The next scene was unfamiliar to him. Morning had come and he let Dill outside. She bounded into the parking lot, sniffing oil spots and car tires in search of a place to relieve herself. Two boys stood at the open door with Mitch. They were sleepy eyed as if they’d spent the night there. A truck pulled into the parking lot, but Mitch wasn’t alarmed. Dill always came when called. “Come back, little girl,” he said.
But she didn’t hear. The dog had fallen to her side, quivering, and the boys’ screams came too late.
###
Sunlight trickled through Mitch’s window and he woke with Dill in his arms. He pulled the dog to him and said, “Are you okay?”
She stretched and yawned, before wriggling out of his grip and springing out of the room. Mitch wrapped himself in a bathrobe and followed. At the mouth of the hallway he saw Dill sitting in front of the door, wagging her tail as he drew near. He stopped and recalled the words he’d heard earlier: There is redemption here.

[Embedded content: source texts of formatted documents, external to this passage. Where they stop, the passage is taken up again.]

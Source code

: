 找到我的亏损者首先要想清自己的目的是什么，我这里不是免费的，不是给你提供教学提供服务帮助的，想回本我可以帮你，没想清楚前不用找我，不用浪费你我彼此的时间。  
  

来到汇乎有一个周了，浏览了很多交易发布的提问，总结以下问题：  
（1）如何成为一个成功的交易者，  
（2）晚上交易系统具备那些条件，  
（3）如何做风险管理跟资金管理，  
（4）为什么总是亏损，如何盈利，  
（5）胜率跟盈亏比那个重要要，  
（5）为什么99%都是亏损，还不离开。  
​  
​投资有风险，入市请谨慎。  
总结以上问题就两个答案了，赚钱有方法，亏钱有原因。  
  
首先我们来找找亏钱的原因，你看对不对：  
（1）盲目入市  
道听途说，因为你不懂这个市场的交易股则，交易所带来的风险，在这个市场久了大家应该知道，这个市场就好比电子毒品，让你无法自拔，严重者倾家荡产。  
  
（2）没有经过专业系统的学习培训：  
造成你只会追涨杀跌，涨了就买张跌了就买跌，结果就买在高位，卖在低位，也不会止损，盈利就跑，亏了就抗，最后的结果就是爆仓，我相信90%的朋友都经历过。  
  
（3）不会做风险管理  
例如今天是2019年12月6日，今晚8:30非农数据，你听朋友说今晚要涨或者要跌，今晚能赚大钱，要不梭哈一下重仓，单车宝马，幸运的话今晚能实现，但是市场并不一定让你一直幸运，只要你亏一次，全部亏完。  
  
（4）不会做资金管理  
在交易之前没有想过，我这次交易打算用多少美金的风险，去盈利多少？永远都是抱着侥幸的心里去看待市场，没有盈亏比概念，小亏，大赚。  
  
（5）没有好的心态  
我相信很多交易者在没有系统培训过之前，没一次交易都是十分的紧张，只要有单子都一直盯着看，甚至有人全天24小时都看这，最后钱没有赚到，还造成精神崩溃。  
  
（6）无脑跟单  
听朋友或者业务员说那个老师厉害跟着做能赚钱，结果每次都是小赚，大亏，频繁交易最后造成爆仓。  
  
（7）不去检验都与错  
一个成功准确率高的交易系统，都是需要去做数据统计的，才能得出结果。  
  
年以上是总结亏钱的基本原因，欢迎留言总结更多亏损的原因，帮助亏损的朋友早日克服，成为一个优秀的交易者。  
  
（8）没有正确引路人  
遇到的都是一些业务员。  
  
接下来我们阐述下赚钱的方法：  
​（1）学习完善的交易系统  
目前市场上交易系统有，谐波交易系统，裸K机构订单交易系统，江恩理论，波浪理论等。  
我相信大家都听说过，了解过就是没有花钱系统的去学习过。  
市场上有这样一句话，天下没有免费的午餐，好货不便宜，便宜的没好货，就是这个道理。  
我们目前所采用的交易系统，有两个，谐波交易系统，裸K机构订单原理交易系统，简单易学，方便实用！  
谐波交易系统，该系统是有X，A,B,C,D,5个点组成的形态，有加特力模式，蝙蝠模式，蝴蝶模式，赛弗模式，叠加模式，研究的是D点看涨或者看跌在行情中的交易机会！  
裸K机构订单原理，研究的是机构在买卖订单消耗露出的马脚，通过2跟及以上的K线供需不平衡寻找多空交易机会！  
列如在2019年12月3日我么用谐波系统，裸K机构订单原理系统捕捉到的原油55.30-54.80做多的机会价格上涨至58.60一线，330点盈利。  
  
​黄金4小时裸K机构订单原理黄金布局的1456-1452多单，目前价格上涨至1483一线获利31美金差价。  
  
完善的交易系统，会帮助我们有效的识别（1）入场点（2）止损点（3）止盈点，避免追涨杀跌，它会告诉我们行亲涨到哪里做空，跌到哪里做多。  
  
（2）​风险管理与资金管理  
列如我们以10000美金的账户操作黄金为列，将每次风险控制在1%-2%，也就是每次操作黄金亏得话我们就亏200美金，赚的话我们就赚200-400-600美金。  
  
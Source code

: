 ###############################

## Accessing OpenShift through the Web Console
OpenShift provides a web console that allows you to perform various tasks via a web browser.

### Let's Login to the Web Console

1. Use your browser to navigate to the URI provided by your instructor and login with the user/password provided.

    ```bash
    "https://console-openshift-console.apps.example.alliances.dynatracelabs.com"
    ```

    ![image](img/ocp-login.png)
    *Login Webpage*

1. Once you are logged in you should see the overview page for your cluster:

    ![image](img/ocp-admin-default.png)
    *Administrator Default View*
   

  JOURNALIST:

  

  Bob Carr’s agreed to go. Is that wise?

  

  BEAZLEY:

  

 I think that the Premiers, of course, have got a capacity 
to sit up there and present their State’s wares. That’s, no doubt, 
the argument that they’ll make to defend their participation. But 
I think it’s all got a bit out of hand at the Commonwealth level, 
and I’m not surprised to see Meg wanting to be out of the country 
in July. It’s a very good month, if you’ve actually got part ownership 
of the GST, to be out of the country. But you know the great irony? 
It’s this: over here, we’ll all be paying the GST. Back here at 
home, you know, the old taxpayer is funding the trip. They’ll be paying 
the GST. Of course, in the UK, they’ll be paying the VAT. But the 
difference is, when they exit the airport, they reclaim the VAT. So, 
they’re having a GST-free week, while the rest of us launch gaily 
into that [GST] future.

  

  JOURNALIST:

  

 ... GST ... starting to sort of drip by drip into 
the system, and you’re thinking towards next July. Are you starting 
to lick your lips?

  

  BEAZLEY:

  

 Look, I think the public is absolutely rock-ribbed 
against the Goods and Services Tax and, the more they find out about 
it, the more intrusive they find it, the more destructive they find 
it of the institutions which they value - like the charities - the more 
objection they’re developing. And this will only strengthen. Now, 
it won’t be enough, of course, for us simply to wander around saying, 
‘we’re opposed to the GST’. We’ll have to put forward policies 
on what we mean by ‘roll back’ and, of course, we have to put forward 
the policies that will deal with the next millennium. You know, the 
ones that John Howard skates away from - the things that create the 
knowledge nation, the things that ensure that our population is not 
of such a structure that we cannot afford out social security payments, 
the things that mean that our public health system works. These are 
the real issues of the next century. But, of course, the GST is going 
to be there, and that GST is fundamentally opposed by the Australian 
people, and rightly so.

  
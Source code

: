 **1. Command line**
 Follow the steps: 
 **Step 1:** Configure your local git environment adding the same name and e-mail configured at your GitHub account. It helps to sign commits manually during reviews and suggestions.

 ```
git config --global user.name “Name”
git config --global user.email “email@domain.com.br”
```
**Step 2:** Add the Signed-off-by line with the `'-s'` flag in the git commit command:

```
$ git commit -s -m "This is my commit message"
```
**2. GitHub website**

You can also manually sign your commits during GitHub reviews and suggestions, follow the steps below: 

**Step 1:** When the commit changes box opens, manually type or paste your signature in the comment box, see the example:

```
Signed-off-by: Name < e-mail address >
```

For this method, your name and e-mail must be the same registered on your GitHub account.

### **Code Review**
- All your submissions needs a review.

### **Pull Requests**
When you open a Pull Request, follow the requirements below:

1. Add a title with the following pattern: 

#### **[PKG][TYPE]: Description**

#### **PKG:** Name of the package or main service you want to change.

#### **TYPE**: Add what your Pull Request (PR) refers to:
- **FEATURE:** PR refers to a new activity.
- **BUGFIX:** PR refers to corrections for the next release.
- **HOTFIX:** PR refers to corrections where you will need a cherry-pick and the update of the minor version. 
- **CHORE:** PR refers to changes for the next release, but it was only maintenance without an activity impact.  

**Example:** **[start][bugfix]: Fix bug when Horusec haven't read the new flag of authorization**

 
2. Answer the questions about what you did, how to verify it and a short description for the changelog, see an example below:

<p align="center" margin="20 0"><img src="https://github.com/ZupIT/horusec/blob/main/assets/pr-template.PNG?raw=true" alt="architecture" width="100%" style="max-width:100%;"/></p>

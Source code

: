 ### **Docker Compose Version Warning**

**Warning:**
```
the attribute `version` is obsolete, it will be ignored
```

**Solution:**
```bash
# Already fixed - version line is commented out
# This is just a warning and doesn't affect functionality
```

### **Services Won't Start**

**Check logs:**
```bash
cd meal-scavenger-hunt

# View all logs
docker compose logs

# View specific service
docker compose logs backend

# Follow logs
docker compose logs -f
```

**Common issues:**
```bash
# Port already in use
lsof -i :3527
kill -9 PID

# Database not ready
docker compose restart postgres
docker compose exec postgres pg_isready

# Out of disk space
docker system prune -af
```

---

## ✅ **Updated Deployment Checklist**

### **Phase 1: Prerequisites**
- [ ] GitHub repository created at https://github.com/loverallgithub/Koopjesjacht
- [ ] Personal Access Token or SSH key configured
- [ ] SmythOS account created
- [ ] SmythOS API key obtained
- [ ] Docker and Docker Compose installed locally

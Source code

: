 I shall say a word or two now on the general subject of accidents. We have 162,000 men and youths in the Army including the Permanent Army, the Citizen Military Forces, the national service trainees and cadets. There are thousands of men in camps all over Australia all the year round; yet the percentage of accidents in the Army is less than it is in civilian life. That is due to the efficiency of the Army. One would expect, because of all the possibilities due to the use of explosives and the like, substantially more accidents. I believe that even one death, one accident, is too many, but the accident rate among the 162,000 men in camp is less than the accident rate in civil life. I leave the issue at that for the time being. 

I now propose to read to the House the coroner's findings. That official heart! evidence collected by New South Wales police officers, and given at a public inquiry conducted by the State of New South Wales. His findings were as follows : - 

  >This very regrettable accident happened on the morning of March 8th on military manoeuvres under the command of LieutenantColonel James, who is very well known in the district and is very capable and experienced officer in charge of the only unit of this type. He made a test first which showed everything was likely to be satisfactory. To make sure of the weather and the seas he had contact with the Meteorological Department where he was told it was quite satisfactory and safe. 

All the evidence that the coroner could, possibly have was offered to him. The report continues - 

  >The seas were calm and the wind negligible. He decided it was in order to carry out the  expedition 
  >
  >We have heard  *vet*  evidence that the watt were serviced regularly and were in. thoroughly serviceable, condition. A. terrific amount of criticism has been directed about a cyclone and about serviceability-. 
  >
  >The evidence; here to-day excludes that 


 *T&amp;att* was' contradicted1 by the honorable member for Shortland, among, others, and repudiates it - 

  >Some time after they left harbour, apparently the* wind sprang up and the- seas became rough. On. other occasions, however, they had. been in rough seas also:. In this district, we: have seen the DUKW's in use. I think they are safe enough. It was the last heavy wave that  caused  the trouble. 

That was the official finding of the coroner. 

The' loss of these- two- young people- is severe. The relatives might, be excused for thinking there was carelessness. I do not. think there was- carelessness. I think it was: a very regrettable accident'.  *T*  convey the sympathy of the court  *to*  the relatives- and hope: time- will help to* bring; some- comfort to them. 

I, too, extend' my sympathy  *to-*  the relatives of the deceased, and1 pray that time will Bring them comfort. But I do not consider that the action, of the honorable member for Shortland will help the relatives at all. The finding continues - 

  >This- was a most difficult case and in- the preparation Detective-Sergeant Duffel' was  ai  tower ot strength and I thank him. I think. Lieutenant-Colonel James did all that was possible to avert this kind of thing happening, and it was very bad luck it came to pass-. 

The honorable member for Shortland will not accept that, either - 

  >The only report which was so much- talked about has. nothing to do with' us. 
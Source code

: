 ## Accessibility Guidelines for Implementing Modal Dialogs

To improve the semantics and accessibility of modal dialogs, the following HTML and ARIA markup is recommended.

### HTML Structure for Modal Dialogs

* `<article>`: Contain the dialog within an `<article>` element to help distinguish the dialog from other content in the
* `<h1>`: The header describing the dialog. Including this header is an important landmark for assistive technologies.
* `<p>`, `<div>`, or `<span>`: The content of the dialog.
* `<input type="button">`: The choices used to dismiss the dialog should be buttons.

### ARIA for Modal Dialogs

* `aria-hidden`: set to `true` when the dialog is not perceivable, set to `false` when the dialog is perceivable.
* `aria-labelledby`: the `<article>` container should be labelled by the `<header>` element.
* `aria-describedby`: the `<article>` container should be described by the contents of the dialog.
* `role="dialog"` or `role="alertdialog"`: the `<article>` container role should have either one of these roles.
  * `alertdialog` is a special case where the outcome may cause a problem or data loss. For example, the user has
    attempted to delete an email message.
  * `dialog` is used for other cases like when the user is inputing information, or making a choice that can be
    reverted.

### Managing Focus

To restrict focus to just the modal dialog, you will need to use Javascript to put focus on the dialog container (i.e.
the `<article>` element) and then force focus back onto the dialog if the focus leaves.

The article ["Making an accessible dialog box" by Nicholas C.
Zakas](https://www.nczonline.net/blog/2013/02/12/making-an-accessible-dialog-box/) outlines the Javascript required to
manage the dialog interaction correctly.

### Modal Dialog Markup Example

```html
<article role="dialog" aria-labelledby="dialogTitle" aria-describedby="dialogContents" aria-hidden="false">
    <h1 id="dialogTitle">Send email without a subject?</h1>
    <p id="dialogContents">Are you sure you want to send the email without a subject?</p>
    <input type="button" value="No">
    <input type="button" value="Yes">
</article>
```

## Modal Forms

“No, Dill, not without me,” he said.
In the coat closet he found a leash and clipped it to Dill’s collar. They stepped outside and the dog tugged against the restraint. Mitch led her across the courtyard, thinking of the bad turns in his life, when he remembered Dill’s most recent seizure. It suggested he would make new friends and raised the possibility of mending his broken family, but what of its startling end? Was there a way to avoid that? He let various plans form in his head, but each scenario led him to an unsettling conclusion. After several minutes of reflection he thought: I would give up almost anything to have my family back, but not that.
Mitch cleaned up after his dog and led her back inside. He went to the kitchen, got the container of phenobarbitone and extracted two pills. From the refrigerator he found an old slice of bologna and wrapped it around the medicine. He called Dill to him and she came. The house was quiet. No one else was up.
“You got to eat this,” Mitch said, holding out the meat.
She sniffed it and sat. Her eyes were full of questions.
“Listen,” Mitch said. “Even if we could go back and put things right, you need to keep in mind what we saw—especially the last part. We don’t know when that’ll happen, do we?”
Dill barked.
“And if I lost you, how would I ever get to where we were last night? How would I ever bring you back? That’s why you got to take the medicine. You got to.”
He offered the pills again and Dill wagged her tail. As she took the medicine, these words sounded in Mitch’s head once more: Behold, the worlds meet.